Castor Name Server not available due to problems with one of the database datafiles.

Description

Castor software was blocked because it could not modify data in the database due to one database datafile in OFFLINE status.

Impact

  • All Castor operations blocked. There is just a single Name Server database used by all the Castor clients ( physics experiments ) so the unavailability of the system impacts effectively everybody. This blocks all the Stager and SRM operations.

Time line of the incident

  • 29-Nov-2010 13:32:43 The CASTORNS1 instance detects a problem in the Cluster database as it can not communicate with the second instance CASTORNS2
  • 29-Nov-2010 14:31 SMON background process detects a problem with a datafile in the CASTOR_INDX tablespace, the datafile is offline and this causes several Name Server sessions become blocked trying to modify data. The database sessions were blocked in row lock contention. The client sessions were getting
ORA-00376: file 21 cannot be read at this time
ORA-01110: data file 21: '/ORA/dbs03/CASTORNS/datafile/o1_mf_castor_i_314h19fs_.dbf'
  • 29-Nov-2010 14:57 - The Clusterware evicts the second node and forces a reconfiguration of the cluster database. Instance 1 recovers Instance 2.
  • 29-Nov-2010 15:17 - Restart of the first instance does not fix the problem with the datafile that is still offline
  • 29-Nov-2010 15:30 - Decided to go for recovery of the datafile, database restarted in mount state for RMAN operation.
  • 29-Nov-2010 15:33 - Recovery completes
  • 29-Nov-2010 15:42 - After some final checks, the service is back online with no data loss ..

Analysis

The root cause is not clear. The second node (dbsrvc204) was definitively in the limbo due to local filesystems in READ ONLY mode, but it did not hold any service as all the client connections were on the first node (dbsrvc202), so it should not be held responsible for the problem of the datafile. We could have faced two different unrelated problems that happened to coincide in time. The filesystems in dbsrvc204 were fixed by a reboot. The state of dbsrvc204 was very strange because no monitor detected anything (lemon/oms).

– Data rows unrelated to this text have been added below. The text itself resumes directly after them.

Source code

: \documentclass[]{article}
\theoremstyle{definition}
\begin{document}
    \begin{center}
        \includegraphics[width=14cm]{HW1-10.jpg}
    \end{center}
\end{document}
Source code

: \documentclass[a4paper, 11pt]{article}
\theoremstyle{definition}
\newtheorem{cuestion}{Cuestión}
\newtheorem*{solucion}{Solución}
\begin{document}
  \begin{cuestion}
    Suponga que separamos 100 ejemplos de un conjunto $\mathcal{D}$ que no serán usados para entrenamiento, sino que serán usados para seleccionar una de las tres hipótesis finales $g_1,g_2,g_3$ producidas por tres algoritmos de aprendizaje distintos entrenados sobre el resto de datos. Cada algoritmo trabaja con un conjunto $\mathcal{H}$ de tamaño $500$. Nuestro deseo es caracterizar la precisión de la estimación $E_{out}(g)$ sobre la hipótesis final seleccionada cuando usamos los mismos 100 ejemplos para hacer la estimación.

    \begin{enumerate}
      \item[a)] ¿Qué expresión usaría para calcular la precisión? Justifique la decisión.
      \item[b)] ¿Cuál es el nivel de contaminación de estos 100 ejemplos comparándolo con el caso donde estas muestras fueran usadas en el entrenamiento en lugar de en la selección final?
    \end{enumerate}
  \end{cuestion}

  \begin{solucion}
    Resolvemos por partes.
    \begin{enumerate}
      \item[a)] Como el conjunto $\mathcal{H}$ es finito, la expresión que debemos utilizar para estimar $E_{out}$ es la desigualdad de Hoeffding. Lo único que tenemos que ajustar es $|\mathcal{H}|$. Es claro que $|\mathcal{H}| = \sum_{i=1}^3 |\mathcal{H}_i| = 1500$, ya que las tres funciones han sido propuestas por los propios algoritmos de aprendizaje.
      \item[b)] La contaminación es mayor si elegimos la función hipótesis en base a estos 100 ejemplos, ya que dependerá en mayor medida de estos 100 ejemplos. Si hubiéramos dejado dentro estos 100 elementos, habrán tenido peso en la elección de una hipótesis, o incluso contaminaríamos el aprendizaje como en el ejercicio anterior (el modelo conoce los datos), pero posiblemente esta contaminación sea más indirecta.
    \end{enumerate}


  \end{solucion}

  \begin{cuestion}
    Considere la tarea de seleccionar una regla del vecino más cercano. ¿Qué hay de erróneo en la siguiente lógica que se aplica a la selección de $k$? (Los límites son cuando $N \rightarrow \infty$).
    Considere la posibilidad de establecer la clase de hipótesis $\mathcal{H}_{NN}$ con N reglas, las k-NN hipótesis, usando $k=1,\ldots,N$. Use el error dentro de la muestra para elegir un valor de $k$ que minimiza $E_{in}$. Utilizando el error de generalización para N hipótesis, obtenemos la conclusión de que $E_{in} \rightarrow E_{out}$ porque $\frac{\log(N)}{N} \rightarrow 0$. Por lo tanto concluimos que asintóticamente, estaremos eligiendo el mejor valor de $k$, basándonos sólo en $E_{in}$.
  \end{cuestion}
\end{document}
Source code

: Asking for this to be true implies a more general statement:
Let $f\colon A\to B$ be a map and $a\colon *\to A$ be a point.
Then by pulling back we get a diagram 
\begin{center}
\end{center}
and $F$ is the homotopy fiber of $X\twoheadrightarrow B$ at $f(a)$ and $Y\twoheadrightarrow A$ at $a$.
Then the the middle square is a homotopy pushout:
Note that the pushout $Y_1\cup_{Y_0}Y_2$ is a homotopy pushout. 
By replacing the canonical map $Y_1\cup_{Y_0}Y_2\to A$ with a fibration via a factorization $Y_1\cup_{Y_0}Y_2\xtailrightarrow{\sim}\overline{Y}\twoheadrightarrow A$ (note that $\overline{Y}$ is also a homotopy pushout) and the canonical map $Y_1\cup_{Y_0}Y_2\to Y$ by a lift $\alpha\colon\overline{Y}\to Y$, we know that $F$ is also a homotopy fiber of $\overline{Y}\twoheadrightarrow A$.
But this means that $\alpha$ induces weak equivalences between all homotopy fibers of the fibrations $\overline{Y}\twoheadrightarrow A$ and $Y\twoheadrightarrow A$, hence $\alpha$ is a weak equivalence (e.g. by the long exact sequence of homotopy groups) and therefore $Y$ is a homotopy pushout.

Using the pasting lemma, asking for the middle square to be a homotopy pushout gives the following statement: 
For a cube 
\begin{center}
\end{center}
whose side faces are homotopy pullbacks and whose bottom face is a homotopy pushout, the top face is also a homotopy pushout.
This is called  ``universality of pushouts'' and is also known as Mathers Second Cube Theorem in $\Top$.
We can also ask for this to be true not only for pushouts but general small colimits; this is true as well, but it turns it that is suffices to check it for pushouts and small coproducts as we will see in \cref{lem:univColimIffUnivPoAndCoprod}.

The database datafile issue could be explained by a momentary glitch in the communication between the server and the storage box. If the database loses sight of a certain datafile for a certain period of time it will set it to OFFLINE to prevent further problems.

The recovery is needed because the datafile gets out of sync with the rest of the database regarding the database internal transaction clock (the SCN number). The problem only affected one datafile so the glitch must have been indeed very short.

There is no info in the Storage logs that could point to a problem in the storage either.

We are checking about a potential HW problem in the second node that could explain why the local filesystems had been put into READ ONLY mode. This is normally due to the OS detecting a problem with the journalling filesystem or in the underlaying HW. A similar case happened to another server, and it was fixed with an update of the firmware. However, initial tests have not detected any issue with the local disks in the server.

Follow up

  • Continue to monitor if the problem in the second node re-appears, if so perform the same firmware upgrade or prepare migration to new hardware.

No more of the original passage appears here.